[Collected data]
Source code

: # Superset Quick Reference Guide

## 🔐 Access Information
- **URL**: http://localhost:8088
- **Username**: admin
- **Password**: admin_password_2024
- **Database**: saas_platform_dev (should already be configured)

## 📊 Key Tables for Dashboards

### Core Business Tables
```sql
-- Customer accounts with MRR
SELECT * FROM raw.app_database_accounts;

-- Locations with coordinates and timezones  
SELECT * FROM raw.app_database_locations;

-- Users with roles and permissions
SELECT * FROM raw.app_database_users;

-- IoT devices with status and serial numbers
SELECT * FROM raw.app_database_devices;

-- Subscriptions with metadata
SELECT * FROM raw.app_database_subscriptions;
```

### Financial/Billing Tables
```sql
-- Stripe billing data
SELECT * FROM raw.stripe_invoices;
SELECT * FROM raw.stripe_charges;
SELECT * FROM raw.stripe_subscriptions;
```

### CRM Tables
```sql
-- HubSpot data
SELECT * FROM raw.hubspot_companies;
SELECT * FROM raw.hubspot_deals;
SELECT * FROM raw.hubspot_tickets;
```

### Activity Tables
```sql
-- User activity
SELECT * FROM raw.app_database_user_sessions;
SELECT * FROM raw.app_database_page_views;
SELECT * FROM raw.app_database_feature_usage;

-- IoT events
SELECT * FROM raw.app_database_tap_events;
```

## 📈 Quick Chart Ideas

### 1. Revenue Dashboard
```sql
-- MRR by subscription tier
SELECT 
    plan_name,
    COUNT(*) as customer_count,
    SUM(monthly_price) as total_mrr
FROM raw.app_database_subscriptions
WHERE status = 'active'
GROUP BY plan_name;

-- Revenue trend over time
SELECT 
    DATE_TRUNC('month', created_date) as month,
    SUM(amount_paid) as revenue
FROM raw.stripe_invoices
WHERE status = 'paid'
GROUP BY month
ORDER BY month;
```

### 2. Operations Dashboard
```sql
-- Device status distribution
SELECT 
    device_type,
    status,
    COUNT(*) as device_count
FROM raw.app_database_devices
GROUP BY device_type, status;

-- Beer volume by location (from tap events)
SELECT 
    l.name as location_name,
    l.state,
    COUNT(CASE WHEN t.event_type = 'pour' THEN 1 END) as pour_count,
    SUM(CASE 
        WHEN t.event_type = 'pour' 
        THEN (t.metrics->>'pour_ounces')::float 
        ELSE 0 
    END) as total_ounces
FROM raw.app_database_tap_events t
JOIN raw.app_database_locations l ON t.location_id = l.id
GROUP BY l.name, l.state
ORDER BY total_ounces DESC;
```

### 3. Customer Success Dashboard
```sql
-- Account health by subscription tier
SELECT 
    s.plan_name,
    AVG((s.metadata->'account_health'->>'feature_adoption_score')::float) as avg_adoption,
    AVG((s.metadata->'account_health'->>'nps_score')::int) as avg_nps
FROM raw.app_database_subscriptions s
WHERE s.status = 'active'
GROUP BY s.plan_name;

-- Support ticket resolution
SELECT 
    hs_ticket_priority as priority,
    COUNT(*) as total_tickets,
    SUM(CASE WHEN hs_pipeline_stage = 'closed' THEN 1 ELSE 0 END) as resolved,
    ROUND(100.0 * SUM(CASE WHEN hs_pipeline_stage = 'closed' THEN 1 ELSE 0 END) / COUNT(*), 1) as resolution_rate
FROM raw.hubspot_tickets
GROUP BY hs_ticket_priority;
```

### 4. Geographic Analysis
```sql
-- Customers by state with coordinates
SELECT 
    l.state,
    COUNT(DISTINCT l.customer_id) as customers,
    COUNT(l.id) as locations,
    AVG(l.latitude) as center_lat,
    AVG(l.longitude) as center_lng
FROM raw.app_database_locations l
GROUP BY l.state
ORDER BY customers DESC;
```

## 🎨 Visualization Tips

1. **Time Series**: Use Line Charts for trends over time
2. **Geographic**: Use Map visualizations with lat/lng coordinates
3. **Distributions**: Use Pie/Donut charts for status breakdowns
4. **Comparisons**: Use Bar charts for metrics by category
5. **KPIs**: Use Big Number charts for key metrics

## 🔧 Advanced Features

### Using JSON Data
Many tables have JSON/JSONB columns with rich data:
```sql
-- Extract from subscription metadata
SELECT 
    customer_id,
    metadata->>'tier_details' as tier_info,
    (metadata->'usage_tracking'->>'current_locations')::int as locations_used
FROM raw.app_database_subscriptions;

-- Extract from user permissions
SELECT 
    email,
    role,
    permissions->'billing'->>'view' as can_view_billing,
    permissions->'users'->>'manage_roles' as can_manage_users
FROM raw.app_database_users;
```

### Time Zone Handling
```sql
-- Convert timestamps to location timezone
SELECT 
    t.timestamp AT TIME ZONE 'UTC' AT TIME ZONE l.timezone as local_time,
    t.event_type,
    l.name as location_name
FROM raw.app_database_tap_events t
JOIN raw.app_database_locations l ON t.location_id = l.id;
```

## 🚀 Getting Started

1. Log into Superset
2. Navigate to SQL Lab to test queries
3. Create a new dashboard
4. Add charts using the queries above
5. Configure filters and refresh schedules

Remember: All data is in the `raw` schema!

== What the task asks ==
Your answer should be a number only: the count of lines above in which the string "over" appears.

== Solution for this task ==
2